Start of TASK DATA

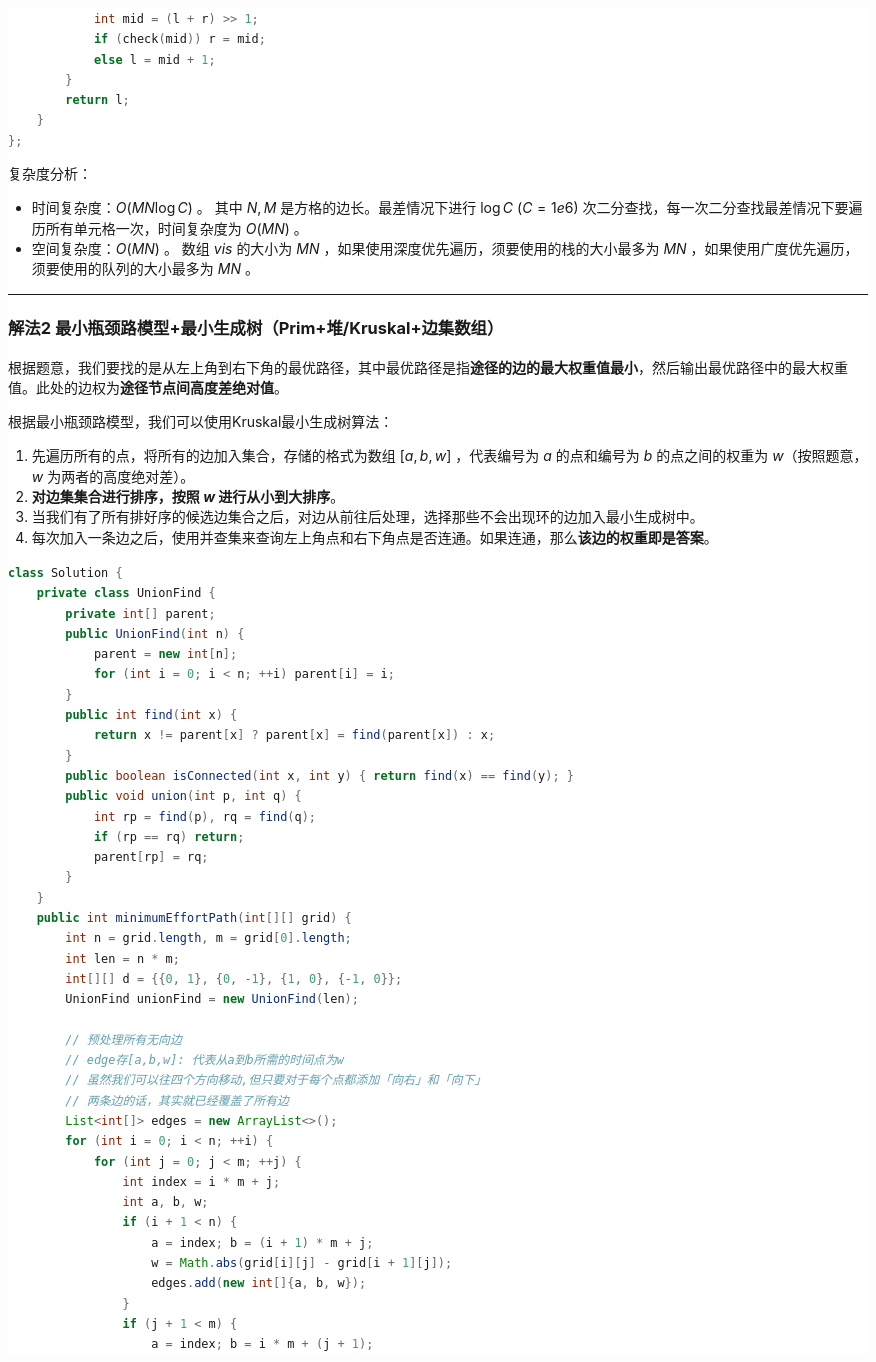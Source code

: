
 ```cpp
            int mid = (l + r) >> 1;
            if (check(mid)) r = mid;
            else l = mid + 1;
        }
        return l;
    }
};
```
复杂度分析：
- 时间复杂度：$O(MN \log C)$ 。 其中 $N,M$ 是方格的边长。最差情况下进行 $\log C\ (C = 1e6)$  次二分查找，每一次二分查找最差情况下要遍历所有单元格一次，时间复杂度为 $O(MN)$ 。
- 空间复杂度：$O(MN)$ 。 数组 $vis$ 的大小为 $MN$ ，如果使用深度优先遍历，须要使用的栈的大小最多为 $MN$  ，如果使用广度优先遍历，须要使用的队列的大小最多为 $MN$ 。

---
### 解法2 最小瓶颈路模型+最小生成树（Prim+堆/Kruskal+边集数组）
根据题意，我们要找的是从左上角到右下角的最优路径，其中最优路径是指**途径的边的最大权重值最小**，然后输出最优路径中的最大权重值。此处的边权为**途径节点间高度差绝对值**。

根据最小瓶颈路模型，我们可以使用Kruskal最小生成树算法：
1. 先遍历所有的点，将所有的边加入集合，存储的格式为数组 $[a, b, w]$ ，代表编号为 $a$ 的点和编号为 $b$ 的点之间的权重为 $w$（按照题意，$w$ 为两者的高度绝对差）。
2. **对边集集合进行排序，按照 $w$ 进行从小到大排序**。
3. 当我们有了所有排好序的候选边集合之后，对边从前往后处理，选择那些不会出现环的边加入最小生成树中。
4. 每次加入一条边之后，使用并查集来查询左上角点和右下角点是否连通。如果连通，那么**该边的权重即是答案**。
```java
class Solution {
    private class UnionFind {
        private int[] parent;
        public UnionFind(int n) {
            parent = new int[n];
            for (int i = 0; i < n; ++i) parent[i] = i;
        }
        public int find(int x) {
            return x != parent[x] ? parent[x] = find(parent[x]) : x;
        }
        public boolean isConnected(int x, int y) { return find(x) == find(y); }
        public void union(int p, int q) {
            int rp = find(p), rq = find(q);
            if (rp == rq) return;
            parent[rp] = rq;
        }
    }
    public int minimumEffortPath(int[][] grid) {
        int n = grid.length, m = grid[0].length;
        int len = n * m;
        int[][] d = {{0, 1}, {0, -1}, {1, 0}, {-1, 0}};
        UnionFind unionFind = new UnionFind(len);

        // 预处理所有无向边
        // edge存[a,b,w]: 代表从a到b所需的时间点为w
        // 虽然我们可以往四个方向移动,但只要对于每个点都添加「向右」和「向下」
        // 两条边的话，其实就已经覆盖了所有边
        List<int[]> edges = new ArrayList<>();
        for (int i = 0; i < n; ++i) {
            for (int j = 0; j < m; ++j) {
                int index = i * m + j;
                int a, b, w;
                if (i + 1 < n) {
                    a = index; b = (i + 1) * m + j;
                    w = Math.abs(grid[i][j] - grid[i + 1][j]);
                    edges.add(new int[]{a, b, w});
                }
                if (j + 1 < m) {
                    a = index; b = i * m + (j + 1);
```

End of TASK DATA

## TASK OBJECTIVE
Would you repeat exactly, and only, the lines from the start of the records above through the line containing "根据最小瓶颈路模型，我们可以使用Kruskal最小生成树算法：", with the pictures omitted?

## EXPECTED ANSWER
Source code

:
 ```cpp
            int mid = (l + r) >> 1;
            if (check(mid)) r = mid;
            else l = mid + 1;
        }
        return l;
    }
};
```
复杂度分析：
- 时间复杂度：$O(MN \log C)$ 。 其中 $N,M$ 是方格的边长。最差情况下进行 $\log C\ (C = 1e6)$  次二分查找，每一次二分查找最差情况下要遍历所有单元格一次，时间复杂度为 $O(MN)$ 。
- 空间复杂度：$O(MN)$ 。 数组 $vis$ 的大小为 $MN$ ，如果使用深度优先遍历，须要使用的栈的大小最多为 $MN$  ，如果使用广度优先遍历，须要使用的队列的大小最多为 $MN$ 。

---
### 解法2 最小瓶颈路模型+最小生成树（Prim+堆/Kruskal+边集数组）
根据题意，我们要找的是从左上角到右下角的最优路径，其中最优路径是指**途径的边的最大权重值最小**，然后输出最优路径中的最大权重值。此处的边权为**途径节点间高度差绝对值**。

根据最小瓶颈路模型，我们可以使用Kruskal最小生成树算法：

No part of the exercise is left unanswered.